Work request: If a line in the data below contains "user", copy it.

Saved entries

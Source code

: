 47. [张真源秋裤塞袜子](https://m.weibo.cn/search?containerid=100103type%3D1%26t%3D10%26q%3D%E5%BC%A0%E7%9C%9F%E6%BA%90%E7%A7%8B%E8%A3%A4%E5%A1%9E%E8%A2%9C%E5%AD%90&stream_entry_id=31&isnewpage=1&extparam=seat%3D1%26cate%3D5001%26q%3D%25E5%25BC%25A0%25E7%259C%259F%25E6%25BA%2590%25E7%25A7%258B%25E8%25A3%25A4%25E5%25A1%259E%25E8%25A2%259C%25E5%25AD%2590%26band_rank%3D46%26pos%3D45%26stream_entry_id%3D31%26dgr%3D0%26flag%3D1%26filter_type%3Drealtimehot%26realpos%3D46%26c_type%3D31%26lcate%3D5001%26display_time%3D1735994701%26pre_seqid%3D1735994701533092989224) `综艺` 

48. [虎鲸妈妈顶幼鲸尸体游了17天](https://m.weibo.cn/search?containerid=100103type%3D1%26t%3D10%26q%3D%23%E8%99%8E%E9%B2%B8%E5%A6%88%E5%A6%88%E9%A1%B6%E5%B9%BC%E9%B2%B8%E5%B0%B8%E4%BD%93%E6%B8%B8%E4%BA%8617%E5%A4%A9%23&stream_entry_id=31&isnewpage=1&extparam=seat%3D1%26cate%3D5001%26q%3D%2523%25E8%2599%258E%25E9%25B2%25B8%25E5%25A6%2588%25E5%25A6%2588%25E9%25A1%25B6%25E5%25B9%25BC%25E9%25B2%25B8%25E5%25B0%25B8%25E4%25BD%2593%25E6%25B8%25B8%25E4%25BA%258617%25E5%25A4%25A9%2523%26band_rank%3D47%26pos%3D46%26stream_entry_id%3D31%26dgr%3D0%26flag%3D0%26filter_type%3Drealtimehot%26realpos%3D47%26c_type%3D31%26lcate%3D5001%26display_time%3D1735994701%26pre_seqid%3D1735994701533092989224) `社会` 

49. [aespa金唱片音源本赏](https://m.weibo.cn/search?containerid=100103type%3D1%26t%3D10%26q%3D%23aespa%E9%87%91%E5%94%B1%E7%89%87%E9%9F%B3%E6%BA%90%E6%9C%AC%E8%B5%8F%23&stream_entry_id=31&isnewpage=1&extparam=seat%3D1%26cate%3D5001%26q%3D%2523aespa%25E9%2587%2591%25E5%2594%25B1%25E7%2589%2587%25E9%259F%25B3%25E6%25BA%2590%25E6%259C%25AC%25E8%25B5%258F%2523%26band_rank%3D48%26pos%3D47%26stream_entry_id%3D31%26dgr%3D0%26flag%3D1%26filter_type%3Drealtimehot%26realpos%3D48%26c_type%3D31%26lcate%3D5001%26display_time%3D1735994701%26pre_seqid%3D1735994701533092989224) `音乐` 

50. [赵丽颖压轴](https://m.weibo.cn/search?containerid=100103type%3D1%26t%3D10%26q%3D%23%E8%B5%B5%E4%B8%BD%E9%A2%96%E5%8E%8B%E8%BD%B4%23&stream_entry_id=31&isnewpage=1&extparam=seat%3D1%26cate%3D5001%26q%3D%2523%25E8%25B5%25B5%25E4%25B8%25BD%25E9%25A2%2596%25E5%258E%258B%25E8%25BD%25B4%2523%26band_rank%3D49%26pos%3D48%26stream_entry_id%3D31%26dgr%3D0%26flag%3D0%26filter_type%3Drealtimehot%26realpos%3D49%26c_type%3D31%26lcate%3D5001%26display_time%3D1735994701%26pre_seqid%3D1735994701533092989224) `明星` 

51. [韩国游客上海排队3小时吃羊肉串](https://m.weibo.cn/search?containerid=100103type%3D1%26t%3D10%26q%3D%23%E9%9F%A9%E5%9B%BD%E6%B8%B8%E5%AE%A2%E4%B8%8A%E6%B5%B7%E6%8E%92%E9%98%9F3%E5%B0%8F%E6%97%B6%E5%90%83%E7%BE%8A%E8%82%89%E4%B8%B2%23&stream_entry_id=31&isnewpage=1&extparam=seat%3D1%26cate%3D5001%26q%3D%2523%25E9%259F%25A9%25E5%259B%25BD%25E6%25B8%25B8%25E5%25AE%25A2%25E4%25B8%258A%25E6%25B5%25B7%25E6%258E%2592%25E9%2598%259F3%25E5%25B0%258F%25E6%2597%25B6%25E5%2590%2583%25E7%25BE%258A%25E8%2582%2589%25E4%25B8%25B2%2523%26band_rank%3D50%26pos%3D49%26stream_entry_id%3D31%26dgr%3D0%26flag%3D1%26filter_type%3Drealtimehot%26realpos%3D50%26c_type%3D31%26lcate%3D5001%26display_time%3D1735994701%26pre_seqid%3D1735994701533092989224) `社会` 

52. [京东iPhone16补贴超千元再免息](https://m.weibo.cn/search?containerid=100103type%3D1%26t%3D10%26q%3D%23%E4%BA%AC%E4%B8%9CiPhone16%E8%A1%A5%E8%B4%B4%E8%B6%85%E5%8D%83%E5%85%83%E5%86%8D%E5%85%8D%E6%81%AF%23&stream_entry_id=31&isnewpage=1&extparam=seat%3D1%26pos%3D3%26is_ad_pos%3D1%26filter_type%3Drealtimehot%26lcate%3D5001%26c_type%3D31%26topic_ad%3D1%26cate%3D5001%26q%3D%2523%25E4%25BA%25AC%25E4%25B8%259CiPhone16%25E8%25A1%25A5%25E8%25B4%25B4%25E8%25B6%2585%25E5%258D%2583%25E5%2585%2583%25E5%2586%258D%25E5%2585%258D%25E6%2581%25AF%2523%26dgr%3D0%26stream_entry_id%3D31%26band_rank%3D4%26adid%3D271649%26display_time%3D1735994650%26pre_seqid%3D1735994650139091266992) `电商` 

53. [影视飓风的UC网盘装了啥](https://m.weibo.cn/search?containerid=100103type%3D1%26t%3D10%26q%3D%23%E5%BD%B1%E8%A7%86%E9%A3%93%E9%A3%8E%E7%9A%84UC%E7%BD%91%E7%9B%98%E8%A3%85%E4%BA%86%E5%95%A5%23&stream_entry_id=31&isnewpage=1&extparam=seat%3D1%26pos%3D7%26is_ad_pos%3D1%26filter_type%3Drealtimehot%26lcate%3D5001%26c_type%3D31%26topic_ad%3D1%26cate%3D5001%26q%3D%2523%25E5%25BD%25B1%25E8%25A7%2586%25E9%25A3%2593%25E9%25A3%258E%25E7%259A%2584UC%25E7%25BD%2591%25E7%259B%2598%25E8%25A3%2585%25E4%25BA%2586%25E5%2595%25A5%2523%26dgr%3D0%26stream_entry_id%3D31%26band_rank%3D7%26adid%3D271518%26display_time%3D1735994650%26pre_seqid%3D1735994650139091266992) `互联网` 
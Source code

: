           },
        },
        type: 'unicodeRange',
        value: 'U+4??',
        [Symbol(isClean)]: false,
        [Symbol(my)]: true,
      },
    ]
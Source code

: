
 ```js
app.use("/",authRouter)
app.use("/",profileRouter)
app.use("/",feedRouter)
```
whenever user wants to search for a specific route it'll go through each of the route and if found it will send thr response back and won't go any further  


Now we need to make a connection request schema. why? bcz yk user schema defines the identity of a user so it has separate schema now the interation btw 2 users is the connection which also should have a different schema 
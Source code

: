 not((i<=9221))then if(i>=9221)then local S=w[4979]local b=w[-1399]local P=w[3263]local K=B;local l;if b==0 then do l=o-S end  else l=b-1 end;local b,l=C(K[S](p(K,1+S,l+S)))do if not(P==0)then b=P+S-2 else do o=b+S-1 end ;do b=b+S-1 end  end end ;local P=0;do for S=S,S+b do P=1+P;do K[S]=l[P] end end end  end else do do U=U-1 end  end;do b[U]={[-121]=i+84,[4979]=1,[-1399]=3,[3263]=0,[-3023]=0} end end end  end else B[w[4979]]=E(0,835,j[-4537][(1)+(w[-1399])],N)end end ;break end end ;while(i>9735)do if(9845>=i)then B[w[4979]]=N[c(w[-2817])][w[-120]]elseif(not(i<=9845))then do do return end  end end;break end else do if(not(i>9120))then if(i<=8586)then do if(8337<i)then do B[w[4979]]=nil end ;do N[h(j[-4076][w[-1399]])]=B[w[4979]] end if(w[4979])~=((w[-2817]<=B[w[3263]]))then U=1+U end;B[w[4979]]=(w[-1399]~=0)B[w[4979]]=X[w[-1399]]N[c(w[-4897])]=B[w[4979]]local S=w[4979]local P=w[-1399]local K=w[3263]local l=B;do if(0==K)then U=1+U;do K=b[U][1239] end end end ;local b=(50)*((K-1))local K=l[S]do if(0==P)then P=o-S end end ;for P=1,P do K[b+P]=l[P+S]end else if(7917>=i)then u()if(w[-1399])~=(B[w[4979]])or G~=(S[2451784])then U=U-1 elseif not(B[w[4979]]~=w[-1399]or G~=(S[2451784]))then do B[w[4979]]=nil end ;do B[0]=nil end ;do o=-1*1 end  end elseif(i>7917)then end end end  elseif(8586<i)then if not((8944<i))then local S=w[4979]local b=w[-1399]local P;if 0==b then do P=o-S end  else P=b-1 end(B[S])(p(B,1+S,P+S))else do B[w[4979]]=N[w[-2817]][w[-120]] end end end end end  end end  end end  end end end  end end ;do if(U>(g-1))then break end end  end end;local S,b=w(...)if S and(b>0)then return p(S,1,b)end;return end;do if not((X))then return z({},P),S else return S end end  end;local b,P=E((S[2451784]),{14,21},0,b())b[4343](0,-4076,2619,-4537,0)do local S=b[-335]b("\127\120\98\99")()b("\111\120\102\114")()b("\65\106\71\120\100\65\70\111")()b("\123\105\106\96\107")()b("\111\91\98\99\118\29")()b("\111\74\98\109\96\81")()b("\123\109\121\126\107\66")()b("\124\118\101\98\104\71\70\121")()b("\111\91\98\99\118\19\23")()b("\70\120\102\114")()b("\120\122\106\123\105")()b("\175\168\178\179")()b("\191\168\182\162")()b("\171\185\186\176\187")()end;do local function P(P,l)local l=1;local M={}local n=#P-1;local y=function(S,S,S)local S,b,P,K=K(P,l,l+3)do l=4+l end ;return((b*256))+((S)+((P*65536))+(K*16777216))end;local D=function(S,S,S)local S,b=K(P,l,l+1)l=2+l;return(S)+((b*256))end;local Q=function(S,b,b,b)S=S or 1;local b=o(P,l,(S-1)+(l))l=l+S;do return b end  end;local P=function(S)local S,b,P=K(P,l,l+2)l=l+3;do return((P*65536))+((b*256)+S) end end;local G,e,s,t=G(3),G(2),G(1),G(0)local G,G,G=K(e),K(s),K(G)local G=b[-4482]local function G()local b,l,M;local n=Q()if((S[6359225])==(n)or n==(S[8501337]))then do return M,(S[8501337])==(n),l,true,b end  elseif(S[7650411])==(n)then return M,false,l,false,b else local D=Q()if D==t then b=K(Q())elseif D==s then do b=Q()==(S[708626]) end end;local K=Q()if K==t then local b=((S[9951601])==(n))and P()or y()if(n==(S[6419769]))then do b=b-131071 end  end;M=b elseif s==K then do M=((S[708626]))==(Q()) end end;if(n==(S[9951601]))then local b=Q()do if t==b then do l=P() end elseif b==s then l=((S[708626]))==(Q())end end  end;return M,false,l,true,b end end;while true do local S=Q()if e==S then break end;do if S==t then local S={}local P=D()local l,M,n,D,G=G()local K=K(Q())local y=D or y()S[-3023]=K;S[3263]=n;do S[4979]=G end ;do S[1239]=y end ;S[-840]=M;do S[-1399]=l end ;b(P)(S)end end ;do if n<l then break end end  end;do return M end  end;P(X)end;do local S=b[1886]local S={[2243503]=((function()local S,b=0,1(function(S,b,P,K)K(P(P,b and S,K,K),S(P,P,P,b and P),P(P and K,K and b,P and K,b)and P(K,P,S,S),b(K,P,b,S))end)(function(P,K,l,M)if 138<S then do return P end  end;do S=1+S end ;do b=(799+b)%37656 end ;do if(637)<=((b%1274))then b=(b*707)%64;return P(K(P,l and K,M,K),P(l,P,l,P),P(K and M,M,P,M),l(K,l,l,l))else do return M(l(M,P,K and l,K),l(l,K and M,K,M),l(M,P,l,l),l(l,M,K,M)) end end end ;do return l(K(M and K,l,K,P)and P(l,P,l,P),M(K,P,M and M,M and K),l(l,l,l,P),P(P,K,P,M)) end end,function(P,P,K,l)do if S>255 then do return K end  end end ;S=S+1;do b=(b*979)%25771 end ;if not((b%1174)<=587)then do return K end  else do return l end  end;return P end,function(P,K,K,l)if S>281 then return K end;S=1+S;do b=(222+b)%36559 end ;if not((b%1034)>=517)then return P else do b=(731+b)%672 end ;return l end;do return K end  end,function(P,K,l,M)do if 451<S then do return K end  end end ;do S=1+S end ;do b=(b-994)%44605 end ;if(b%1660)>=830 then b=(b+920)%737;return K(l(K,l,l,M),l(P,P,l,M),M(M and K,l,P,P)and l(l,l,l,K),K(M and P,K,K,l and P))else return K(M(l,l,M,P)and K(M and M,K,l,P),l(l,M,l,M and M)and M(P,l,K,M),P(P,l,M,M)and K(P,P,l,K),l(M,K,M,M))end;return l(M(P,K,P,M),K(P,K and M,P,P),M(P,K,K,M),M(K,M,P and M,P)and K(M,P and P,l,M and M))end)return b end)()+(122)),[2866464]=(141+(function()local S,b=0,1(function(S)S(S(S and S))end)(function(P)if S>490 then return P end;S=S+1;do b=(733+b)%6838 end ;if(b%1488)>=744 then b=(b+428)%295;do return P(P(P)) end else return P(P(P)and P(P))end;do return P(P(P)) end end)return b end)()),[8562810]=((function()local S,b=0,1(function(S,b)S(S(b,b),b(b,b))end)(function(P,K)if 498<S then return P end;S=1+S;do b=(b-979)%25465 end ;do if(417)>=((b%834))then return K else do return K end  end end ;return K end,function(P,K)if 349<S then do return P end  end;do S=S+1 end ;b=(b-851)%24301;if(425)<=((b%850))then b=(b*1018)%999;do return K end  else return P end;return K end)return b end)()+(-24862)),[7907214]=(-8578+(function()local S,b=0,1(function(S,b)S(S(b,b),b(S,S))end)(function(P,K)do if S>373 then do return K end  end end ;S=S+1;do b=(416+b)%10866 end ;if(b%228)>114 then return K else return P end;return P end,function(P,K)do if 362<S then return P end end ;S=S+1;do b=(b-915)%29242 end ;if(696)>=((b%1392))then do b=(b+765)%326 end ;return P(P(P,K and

Answer box:
whenever user wants to search for a specific route it'll go through each of the route and if found it will send thr response back and won't go any further  
Now we need to make a connection request schema. why? bcz yk user schema defines the identity of a user so it has separate schema now the interation btw 2 users is the connection which also should have a different schema 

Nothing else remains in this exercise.